Stored data entries
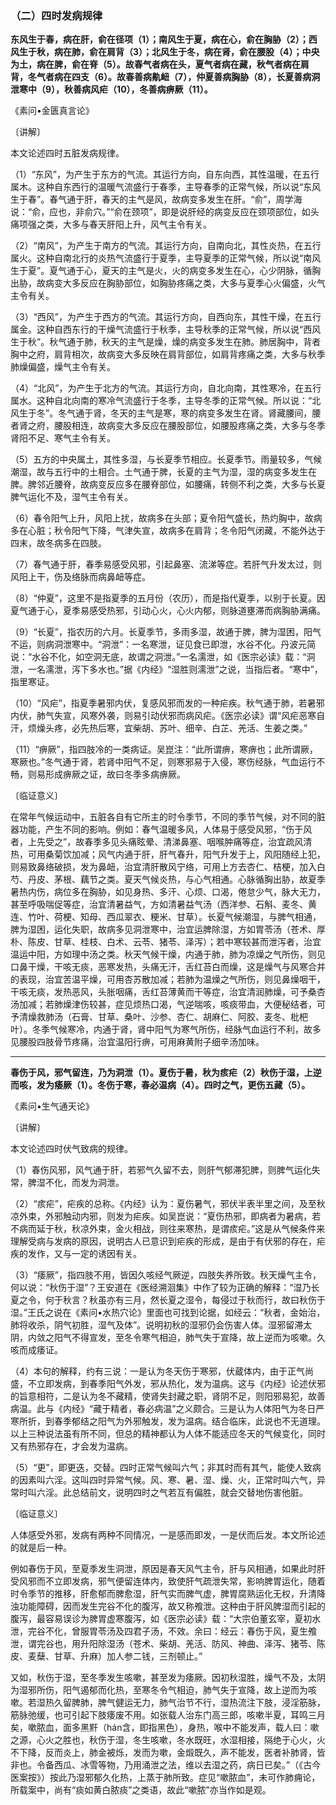 ### （二）四时发病规律

**东风生于春，病在肝，俞在径项（1）；南风生于夏，病在心，俞在胸胁（2）；西风生于秋，病在肺，俞在肩背（3）；北风生于冬，病在肾，俞在腰股（4）；中央为土，病在脾，俞在脊（5）。故春气者病在头，夏气者病在藏，秋气者病在肩背，冬气者病在四支（6）。故春善病鼽衄（7），仲夏善病胸胁（8），长夏善病洞泄寒中（9），秋善病风疟（10），冬善病痹厥（11）。**

​《素问•金匮真言论》

〔讲解〕

本文论述四时五脏发病规律。

（1）“东风”，为产生于东方的气流。其运行方向，自东向西，其性温暖，在五行属木。这种自东西行的温暖气流盛行于春季，主导春季的正常气候，所以说“东风生于春”。春气通于肝，春天的主气是风，故病变多发生在肝。“俞”，周学海说：“俞，应也，非俞穴。”“俞在颈项”，即是说肝经的病变反应在颈项部位，如头痛项强之类，大多与春天肝阳上升，风气主令有关。

（2）“南风”，为产生于南方的气流。其运行方向，自南向北，其性炎热，在五行属火。这种自南北行的炎热气流盛行于夏季，主导夏季的正常气候，所以说“南风生于夏”。夏气通于心，夏天的主气是火，火的病变多发生在心，心少阴脉，循胸出胁，故病变大多反应在胸胁部位，如胸胁疼痛之类，大多与夏季心火偏盛，火气主令有关。

（3）“西风”，为产生于西方的气流。其运行方向，自西向东，其性干燥，在五行属金。这种自西东行的干燥气流盛行于秋季，主导秋季的正常气候，所以说“西风生于秋”。秋气通于肺，秋天的主气是燥，燥的病变多发生在肺。肺居胸中，背者胸中之府，肩背相次，故病变大多反映在肩背部位，如肩背疼痛之类，大多与秋季肺燥偏盛，燥气主令有关。

（4）“北风”，为产生于北方的气流。其运行方向，自北向南，其性寒冷，在五行属水。这种自北向南的寒冷气流盛行于冬季，主导冬季的正常气候。所以说：“北风生于冬”。冬气通于肾，冬天的主气是寒，寒的病变多发生在肾。肾藏腰间，腰者肾之府，腰股相连，故病变大多反应在腰股部位，如腰股疼痛之类，大多与冬季肾阳不足、寒气主令有关。

（5）五方的中央属土，其性多湿，与长夏季节相应。长夏季节。雨量较多，气候潮湿，故与五行中的土相合。土气通于脾，长夏的主气为湿，湿的病变多发生在脾。脾邻近腰脊，故病变反应多在腰脊部位，如腰痛，转侧不利之类，大多与长夏脾气运化不及，湿气主令有关。

（6）春令阳气上升，风阳上扰，故病多在头部；夏令阳气盛长，热灼胸中，故病多在心脏；秋令阳气下降，气津失宣，故病多在肩背；冬令阳气闭藏，不能外达于四末，故冬病多在四肢。

（7）春气通于肝，春季易感受风邪，引起鼻塞、流涕等症。若肝气升发太过，则风阳上干，伤及络脉而病鼻衄等症。

（8）“仲夏”，这里不是指夏季的五月份（农历），而是指代夏季，以别于长夏。因夏气通于心，夏季易感受热邪，引动心火，心火内郁，则脉道壅滞而病胸胁满痛。

（9）“长夏”，指农历的六月。长夏季节，多雨多湿，故通于脾，脾为湿困，阳气不运，则病洞泄寒中。“洞泄”：一名寒泄，证见食已即泄，水谷不化。丹波元简说：“水谷不化，如空洞无底，故谓之洞泄。”一名濡泄，如《医宗必读》载：“洞泄，一名濡泄，泻下多水也。”据《内经》“湿胜则濡泄”之说，当指后者。“寒中”，指里寒证。

（10）“风疟”，指夏季暑邪内伏，复感风邪而发的一种疟疾。秋气通于肺，若暑邪内伏，肺气失宣，风寒外袭，则易引动伏邪而病风疟。《医宗必读》谓“风疟恶寒自汗，烦燥头疼，必先热后寒，宜柴胡、苏叶、细辛、白芷、羌活、生姜之类。”

（11）“痹厥”，指四肢冷的一类病证。吴崑注：“此所谓痹，寒痹也；此所谓厥，寒厥也。”冬气通于肾，若肾中阳气不足，则寒邪易于入侵，寒伤经脉，气血运行不畅，则易形成痹厥之证，故曰冬季多病痹厥。

〔临证意义〕

在常年气候运动中，五脏各自有它所主的时令季节，不同的季节气候，对不同的脏器功能，产生不同的影响。例如：春气温暖多风，人体易于感受风邪，“伤于风者，上先受之”，故春季多见头痛眩晕、清涕鼻塞、咽喉肿痛等症，治宜疏风清热，可用桑菊饮加减；风气内通于肝，肝气春升，阳气升发于上，风阳随经上犯，则易致鼻络破损，发为鼻衄，治宜清肝散风宁络，可用上方去杏仁、桔梗，加入白芍、丹皮、茅根、藕节之类。夏天气候炎热，与心气相通。心脉循胸出胁，故夏季暑热内伤，病位多在胸胁，如见身热、多汗、心烦、口渴，倦怠少气，脉大无力，甚至呼吸喘促等症，治宜清暑益气，方如清暑益气汤（西洋参、石斛、麦冬、黄连、竹叶、荷梗、知母、西瓜翠衣、粳米、甘草）。长夏气候潮湿，与脾气相通，脾为湿困，运化失职，故病多见洞泄寒中，治宜运脾除湿，方如胃苓汤（苍术、厚朴、陈皮、甘草、桂枝、白术、云苓、猪苓、泽泻）；若中寒较甚而泄泻者，治宜温运中阳，方如理中汤之类。秋天气候干燥，内通于肺，肺为凉燥之气所伤，则见口鼻干燥，干咳无痰，恶寒发热，头痛无汗，舌红苔白而燥，这是燥气与风寒合并的表现，治宜苦温平燥，可用杏苏散加减；若肺为温燥之气所伤，则见鼻燥咽干，干咳无痰，发热恶风，头胀咽痛，舌红苔薄黄而干等症，治宜清润肺燥，可予桑杏汤加减；若肺燥津伤较甚，症见烦热口渴，气逆喘咳，咳痰带血，大便秘结者，可予清燥救肺汤（石膏、甘草、桑叶、沙参、杏仁、胡麻仁、阿胶、麦冬、枇杷叶）。冬季气候寒冷，内通于肾，肾中阳气为寒气所伤，经脉气血运行不利，故多见腰股四肢骨节疼痛，治宜温阳行痹，可用麻黄附子细辛汤加味。

* * *

**春伤于风，邪气留连，乃为洞泄（1）。夏伤于暑，秋为痎疟（2）秋伤于湿，上逆而咳，发为痿厥（1）。冬伤于寒，春必温病（4）。四时之气，更伤五藏（5）。**

​《素问•生气通天论》

〔讲解〕

本文论述四时伏气致病的规律。

（1）春伤风邪，风气通于肝，若邪气久留不去，则肝气郁滞犯脾，则脾气运化失常，脾湿不化，而发为洞泄。

（2）“痎疟”，疟疾的总称。《内经》认为：夏伤暑气，邪伏半表半里之间，及至秋凉外束，外邪触动内邪，则发为疟疾。如吴崑说：“夏伤热邪，即病者为暑病，若不病而延于秋，秋凉外束，金火相战，则往来寒热，是谓痎疟。”这是从气候条件来理解受病与发病的原因，说明古人已意识到疟疾的形成，是由于有伏邪的存在，疟疾的发作，又与一定的诱因有关。

（3）“痿厥”，指四肢不用，皆因久咳经气厥逆，四肢失养所致。秋天燥气主令，何以说：“秋伤于湿”？王安道在《医经溯洄集》中作了较为正确的解释：“湿乃长夏之令，何于秋言？秋虽亦有三月，然长夏之湿令，每侵过于秋而行，故曰秋伤于湿。”王氏之说在《素问•水热穴论》里面也可找到论据，如经云：“秋者，金始治，肺将收杀，阴气初胜，湿气及体”。说明初秋的湿邪仍会伤害人体。湿邪留滞太阴，内敛之阳气不得宣发，至冬令寒气相迫，肺气失于宣降，故上逆而为咳嗽。久咳而成痿证。

（4）本句的解释，约有三说：一是认为冬天伤于寒邪，伏蔵体内，由于正气尚盛，不立即发病，到春季阳气外发，邪从热化，发为温病。这与《内经》论述伏邪的旨意相符，二是认为冬不藏精，使肾失封藏之职，肾阴不足，则阳邪易犯，故善病温。此与《内经》“藏于精者，春必病温”之义颇合。三是认为人体阳气为冬日严寒所折，到春季郁结之阳气为外邪触发，发为温病。结合临床，此说也不无道理。以上三种说法虽有所不同，但总的精神都认为人体不能适应冬天的气候变化，同时又有热邪存在，才会发为温病。

（5）“更”，即更迭，交替。四时正常气候叫六气；非其时而有其气，能使人致病的因素叫六淫。这叫四时异常气候。风、寒、暑、湿、燥、火，正常时叫六气，异常时叫六淫。此总结前文，说明四时之气若互有偏胜，就会交替地伤害他脏。

〔临证意义〕

人体感受外邪，发病有两种不同情况，一是感而即发，一是伏而后发。本文所论述的就是后一种。

例如春伤于风，至夏季发生洞泄，原因是春天风气主令，肝与风相通，如果此时肝受风邪而不立即发病，邪气便留连体内，致使肝气疏泄失常，影响脾胃运化，随着时令季节的推移，肝愈郁而脾愈湿，肝气实而脾气虚，脾胃腐熟运化无权，升清降浊功能障碍，因而发生完谷不化的腹泻，故又称飧泄。这种由于肝风脾湿而引起的腹泻，最容易误诊为脾胃虚寒腹泻，如《医宗必读》载：“大宗伯董玄宰，夏初水泄，完谷不化，曾服胃苓汤及四君子汤，不效。余曰：经云：春伤于风，夏生飧泄，谓完谷也，用升阳除湿汤（苍术、柴胡、羌活、防风、神曲、泽泻、猪苓、陈皮、麦蘖、甘草、升麻）加人参二钱，三剂顿止。”

又如，秋伤于湿，至冬季发生咳嗽，甚至发为痿厥。因初秋湿胜，燥气不及，太阴为湿邪所伤，阳气遏郁而化热，至寒冬令气相迫，肺气失于宣降，故上逆而为咳嗽。若湿热久留脾肺，脾气健运无力，肺气治节不行，湿热流注下肢，浸淫筋脉，筋脉弛缓，也可引起下肢痿废不用。如张载人治东门高三郎，咳嗽半夏，耳鸣三月矣，嗽脓血，面多黑䵟（hán含，即指黑色），身热，喉中不能发声，载人曰：嗽之源，心火之胜也，秋伤于湿，冬生咳嗽，冬水既旺，水湿相接，隔绝于心火，火不下降，反而炎上，肺金被烁，发而为嗽，金煅既久，声不能发，医者补肺肾，皆非也。令备西瓜、冰雪等物，乃用涌泄之法，维以去湿之药，病日已矣。”（《古今医案按》）按此乃湿邪郁久化热，上蒸于肺所致。症见“嗽脓血”，未可作肺痈论，所载案中，尚有“痰如黄白脓痰”之类语，故此“嗽脓”亦当作如是观。

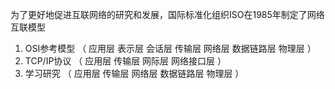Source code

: 为了更好地促进互联网络的研究和发展，国际标准化组织ISO在1985年制定了网络互联模型
1. OSI参考模型 （ 应用层 表示层 会话层 传输层 网络层 数据链路层 物理层 ）
2. TCP/IP协议 （  应用层 传输层 网际层 网络接口层 ）
3. 学习研究 （ 应用层 传输层 网络层 数据链路层 物理层 ）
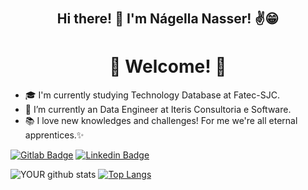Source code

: 
# <h2 align="center"> Hi there! 👋 I'm Nágella Nasser! ✌️😁</h2>  <h1 align="center">🎉 Welcome! 🙌 </h1>

- 🎓 I'm currently studying Technology Database at Fatec-SJC.
- 🚀 I’m currently an Data Engineer at Iteris Consultoria e Software.
- 📚 I love new knowledges and challenges! For me we're all eternal apprentices.✨   

<!-- [![Github Badge](https://img.shields.io/badge/GitHub-100000?style=for-the-badge&logo=github&logoColor=white&link=https://github.com/nagellanasser)](https://github.com/nagellanasser)
-->
[![Gitlab Badge](https://img.shields.io/badge/Gitlab-232323?style=for-the-badge&logo=gitlab&logoColor=white&link=https://gitlab.com/nagellanasser)](https://gitlab.com/nagellanasser)
[![Linkedin Badge](https://img.shields.io/badge/LinkedIn-0077B5?style=for-the-badge&logo=linkedin&logoColor=white&link=https://www.linkedin.com/in/nagellanasser/)](https://www.linkedin.com/in/nagellanasser/)

![YOUR github stats](https://github-readme-stats.vercel.app/api?username=nagellanasser&layout=compact&theme=radical)
[![Top Langs](https://github-readme-stats.vercel.app/api/top-langs/?username=nagellanasser&layout=compact&theme=radical)](https://github.com/nagellanasser/github-readme-stats) 

#





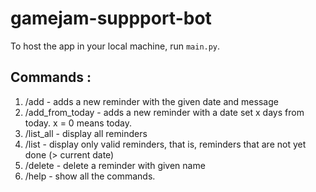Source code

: # gamejam-suppport-bot

To host the app in your local machine, run `main.py`.

## Commands :
1. /add - adds a new reminder with the given date and message
2. /add_from_today - adds a new reminder with a date set x days from today. x = 0 means today.
3. /list_all - display all reminders
4. /list - display only valid reminders, that is, reminders that are not yet done (> current date)
5. /delete - delete a reminder with given name
6. /help - show all the commands.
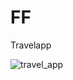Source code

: # FF
Travelapp


![travel_app](https://user-images.githubusercontent.com/64730850/172789231-1aa4e438-7a92-4f21-b70d-d9b7f89fe93f.gif)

* **Assignment**
Look through the entries above and copy each line that has "西风生于秋" in it.

* **Task answer**
**东风生于春，病在肝，俞在径项（1）；南风生于夏，病在心，俞在胸胁（2）；西风生于秋，病在肺，俞在肩背（3）；北风生于冬，病在肾，俞在腰股（4）；中央为土，病在脾，俞在脊（5）。故春气者病在头，夏气者病在藏，秋气者病在肩背，冬气者病在四支（6）。故春善病鼽衄（7），仲夏善病胸胁（8），长夏善病洞泄寒中（9），秋善病风疟（10），冬善病痹厥（11）。**
（3）“西风”，为产生于西方的气流。其运行方向，自西向东，其性干燥，在五行属金。这种自西东行的干燥气流盛行于秋季，主导秋季的正常气候，所以说“西风生于秋”。秋气通于肺，秋天的主气是燥，燥的病变多发生在肺。肺居胸中，背者胸中之府，肩背相次，故病变大多反映在肩背部位，如肩背疼痛之类，大多与秋季肺燥偏盛，燥气主令有关。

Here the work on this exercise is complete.